バスケットボールPRESSBACK NUMBER
ユニフォームがカワイイけど、実はつらい売り子の仕事 それでも彼女たちが千葉ジェッツでビールを売る理由
text by
ミムラユウスケYusuke Mimura
photograph byCHIBA JETS FUNABASHI/PHOTO:KeisukeAoyagi
posted2021/01/08 11:00
千葉ジェッツふなばしのビール売り子は重たい樽を背負いながら、コロナ禍も笑顔で働き続けている
いつもいるお客さんが、今シーズンはいない
さみしいのは、ビールを通して楽しんでいたお客さんとの会話が制限されてしまうこと。
世間話からジェッツについての話まで、500円のビールを1杯売る間にも色々なやり取りがある。
でも今は、ひとりのお客さんと長く接しないようにと言われている。だいたい1分以内で1人のお客さんの前から去るのが目安だ。
「いつも、元気が良いよね」
そうやってほめてもらえるくらいに、頑張って売っていたスタイルも、今は変えないといけない。
お客さんも声をあげて応援したい気持ちを抑えている。私たちも、会話のキャッチボールを楽しむのは、しばらくは我慢しないといけないのかもしれない。

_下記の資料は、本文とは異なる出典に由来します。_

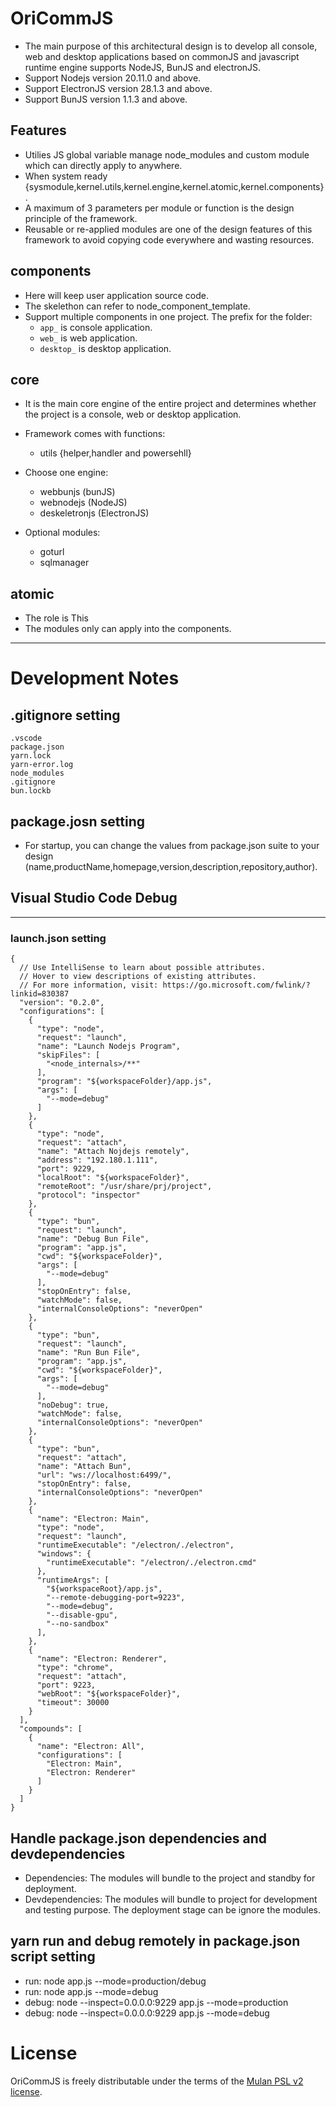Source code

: # OriCommJS

- The main purpose of this architectural design is to develop all console, web and desktop applications based on commonJS and javascript runtime engine supports NodeJS, BunJS and electronJS.
- Support Nodejs version 20.11.0 and above.
- Support ElectronJS version 28.1.3 and above.
- Support BunJS version 1.1.3 and above.

## Features

- Utilies JS global variable manage node_modules and custom module which can directly apply to anywhere.
- When system ready {sysmodule,kernel.utils,kernel.engine,kernel.atomic,kernel.components}.
- A maximum of 3 parameters per module or function is the design principle of the framework.
- Reusable or re-applied modules are one of the design features of this framework to avoid copying code everywhere and wasting resources.

## components

- Here will keep user application source code.
- The skelethon can refer to node_component_template.
- Support multiple components in one project.
  The prefix for the folder:
  - `app_` is console application.
  - `web_` is web application.
  - `desktop_` is desktop application.

## core

- It is the main core engine of the entire project and determines whether the project is a console, web or desktop application.

- Framework comes with functions:
  - utils {helper,handler and powersehll}
- Choose one engine:
  - webbunjs (bunJS)
  - webnodejs (NodeJS)
  - deskeletronjs (ElectronJS)
- Optional modules:
  - goturl
  - sqlmanager

## atomic

- The role is This
- The modules only can apply into the components.

---

# Development Notes

## .gitignore setting

```
.vscode
package.json
yarn.lock
yarn-error.log
node_modules
.gitignore
bun.lockb
```

## package.josn setting

- For startup, you can change the values from package.json suite to your design (name,productName,homepage,version,description,repository,author).

## Visual Studio Code Debug

---

### launch.json setting

```
{
  // Use IntelliSense to learn about possible attributes.
  // Hover to view descriptions of existing attributes.
  // For more information, visit: https://go.microsoft.com/fwlink/?linkid=830387
  "version": "0.2.0",
  "configurations": [
    {
      "type": "node",
      "request": "launch",
      "name": "Launch Nodejs Program",
      "skipFiles": [
        "<node_internals>/**"
      ],
      "program": "${workspaceFolder}/app.js",
      "args": [
        "--mode=debug"
      ]
    },
    {
      "type": "node",
      "request": "attach",
      "name": "Attach Nojdejs remotely",
      "address": "192.180.1.111",
      "port": 9229,
      "localRoot": "${workspaceFolder}",
      "remoteRoot": "/usr/share/prj/project",
      "protocol": "inspector"
    },
    {
      "type": "bun",
      "request": "launch",
      "name": "Debug Bun File",
      "program": "app.js",
      "cwd": "${workspaceFolder}",
      "args": [
        "--mode=debug"
      ],
      "stopOnEntry": false,
      "watchMode": false,
      "internalConsoleOptions": "neverOpen"
    },
    {
      "type": "bun",
      "request": "launch",
      "name": "Run Bun File",
      "program": "app.js",
      "cwd": "${workspaceFolder}",
      "args": [
        "--mode=debug"
      ],
      "noDebug": true,
      "watchMode": false,
      "internalConsoleOptions": "neverOpen"
    },
    {
      "type": "bun",
      "request": "attach",
      "name": "Attach Bun",
      "url": "ws://localhost:6499/",
      "stopOnEntry": false,
      "internalConsoleOptions": "neverOpen"
    },
    {
      "name": "Electron: Main",
      "type": "node",
      "request": "launch",
      "runtimeExecutable": "/electron/./electron",
      "windows": {
        "runtimeExecutable": "/electron/./electron.cmd"
      },
      "runtimeArgs": [
        "${workspaceRoot}/app.js",
        "--remote-debugging-port=9223",
        "--mode=debug",
        "--disable-gpu",
        "--no-sandbox"
      ],
    },
    {
      "name": "Electron: Renderer",
      "type": "chrome",
      "request": "attach",
      "port": 9223,
      "webRoot": "${workspaceFolder}",
      "timeout": 30000
    }
  ],
  "compounds": [
    {
      "name": "Electron: All",
      "configurations": [
        "Electron: Main",
        "Electron: Renderer"
      ]
    }
  ]
}
```

## Handle package.json dependencies and devdependencies

- Dependencies: The modules will bundle to the project and standby for deployment.
- Devdependencies: The modules will bundle to project for development and testing purpose. The deployment stage can be ignore the modules.

## yarn run and debug remotely in package.json script setting

- run: node app.js --mode=production/debug
- run: node app.js --mode=debug
- debug: node --inspect=0.0.0.0:9229 app.js --mode=production
- debug: node --inspect=0.0.0.0:9229 app.js --mode=debug

# License

OriCommJS is freely distributable under the terms of the [Mulan PSL v2 license][license-url].

[license-url]: License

もちろん、特別なシーズンの影響を感じる場面は他にもある。
○○さん、どうしているのだろう。
そんなことを考えながら、ビールを売る日が少なくない。
昨シーズンまでならいつもアリーナに来ていた方が、今シーズンはいなかったりするのだ。
今シーズンは年間シートの販売がなく、試合ごとにチケットを買わないといけない。常連さんにとっても大変な状況だ。
入場者の上限があってチケットが取りづらくなっているからなのか。
それともコロナ禍でアリーナに来るどころではないのか。
あの人がほとんど来なくなってしまった理由はわからない。
みなさんがアルバイト先の仲間に会うのを楽しみにしているように、顔なじみのファンの方と顔を合わせるのは私にとっての楽しみなのだ。
「君がいるからビールを買うんだ」
ただ、全体的にみれば、今のところは想像していたよりも寂しさは感じずに済んでいる。
いつも年間シートを買われている方は、やはり今シーズンもジェッツを熱心に支えてくださる方たちだった。試合ごとにチケットを予約するから、毎回完璧に同じ席を買えるわけでもないみたいだけれど、常連さんたちはほとんど同じエリアの同じようなアリーナの風景が見える席から観戦している。
「君がいるからビールを買うんだ」
そう言ってくださる方が一人でもいる限り、簡単には休めない。私がいなければその方のジェッツのホームゲームの楽しみが減ってしまうかもしれないから。
たとえ他の人にも言ってそうな言葉に聞こえたとしても私はその言葉を信じるし、その一言で繋がっていられるのがこの仕事の素敵なところなのだ。